Figure 2: PAS domains regulate CckA localization and activity in vivo.

(a) A cell length and subcellular localization assay shows that deletion of CckA’s PAS domains impact both cell length and CckA’s subcellular distribution. In each strain, the chromosomal cckA locus was replaced with a gentamycin cassette, and the stalked-pole marker protein StpX was expressed with an mCherry tag. CckA-eYFP constructs were expressed from the cckA native promoter on a low-copy replicating plasmid. White arrowheads indicate the stalked pole in the eYFP images. Scale bar is the same for each field, 2 μm. (b) Deletion of either PAS domain causes an increased cell-length phenotype. Cell lengths were grouped in 0.5 μm bins, with cells >8 μm binned together, and represented as a percentage of the total population.
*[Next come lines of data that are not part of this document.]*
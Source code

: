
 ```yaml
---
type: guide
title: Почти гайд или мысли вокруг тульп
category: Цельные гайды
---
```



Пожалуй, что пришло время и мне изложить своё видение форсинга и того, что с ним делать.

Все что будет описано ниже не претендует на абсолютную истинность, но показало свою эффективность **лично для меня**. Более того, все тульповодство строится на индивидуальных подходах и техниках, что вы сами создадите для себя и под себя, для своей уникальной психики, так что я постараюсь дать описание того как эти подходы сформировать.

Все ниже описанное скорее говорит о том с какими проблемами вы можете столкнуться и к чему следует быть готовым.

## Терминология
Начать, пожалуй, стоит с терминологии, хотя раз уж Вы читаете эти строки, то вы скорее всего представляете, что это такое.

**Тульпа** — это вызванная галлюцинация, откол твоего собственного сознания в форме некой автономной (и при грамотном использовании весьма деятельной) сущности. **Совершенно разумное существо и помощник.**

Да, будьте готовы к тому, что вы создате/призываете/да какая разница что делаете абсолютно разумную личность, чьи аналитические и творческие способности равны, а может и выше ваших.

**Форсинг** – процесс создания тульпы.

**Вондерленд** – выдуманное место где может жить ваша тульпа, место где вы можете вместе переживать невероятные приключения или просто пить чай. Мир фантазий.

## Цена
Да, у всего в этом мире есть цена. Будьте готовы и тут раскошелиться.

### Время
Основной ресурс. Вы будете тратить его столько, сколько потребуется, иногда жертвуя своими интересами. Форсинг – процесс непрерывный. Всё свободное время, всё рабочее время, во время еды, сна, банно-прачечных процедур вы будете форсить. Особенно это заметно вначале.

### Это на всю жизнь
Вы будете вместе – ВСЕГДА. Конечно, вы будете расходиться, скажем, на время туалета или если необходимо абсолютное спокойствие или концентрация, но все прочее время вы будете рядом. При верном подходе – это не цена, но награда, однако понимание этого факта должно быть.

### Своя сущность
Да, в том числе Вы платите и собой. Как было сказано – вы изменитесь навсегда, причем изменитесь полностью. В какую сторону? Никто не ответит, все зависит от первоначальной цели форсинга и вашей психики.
N>1,000 cells for each strain. (c) PAS-A is necessary for localization to the cell poles, and PAS-B regulates new pole localization in vivo. Quantitation of the proportion of cells in which CckA-eYFP localized to both cell poles (black bar), formed a single focus at the stalked pole (grey bar) or remained diffuse over the membrane (white bar). A stpX-mCherry label was used to definitively assign the stalked pole CckA accumulations. Deletion of PAS-B specifically depleted the new-cell-pole population while maintaining stalk cell pole localization. Deletion of PAS-A totally abrogated subcellular accumulation at both poles. Fewer than 5% of cells in any strain had monopolar accumulations of CckA-eYFP at the new cell pole. Error bars represent the s.d. across individual fields of view, with at least 200 cells counted for each mutant. (d) RT-qPCR assays of the expression from CtrA-controlled promoters ccrM, sciP and divK show that deletion of either PAS domain results in decreased gene expression for all three promoters. Expression was measured for a separate amplicon within each of the three genes, and expression of each gene was normalized to an internal standard, an amplicon within Rho. Error bars represent the s.d. of three biological replicates, each composed of at least two technical replicates.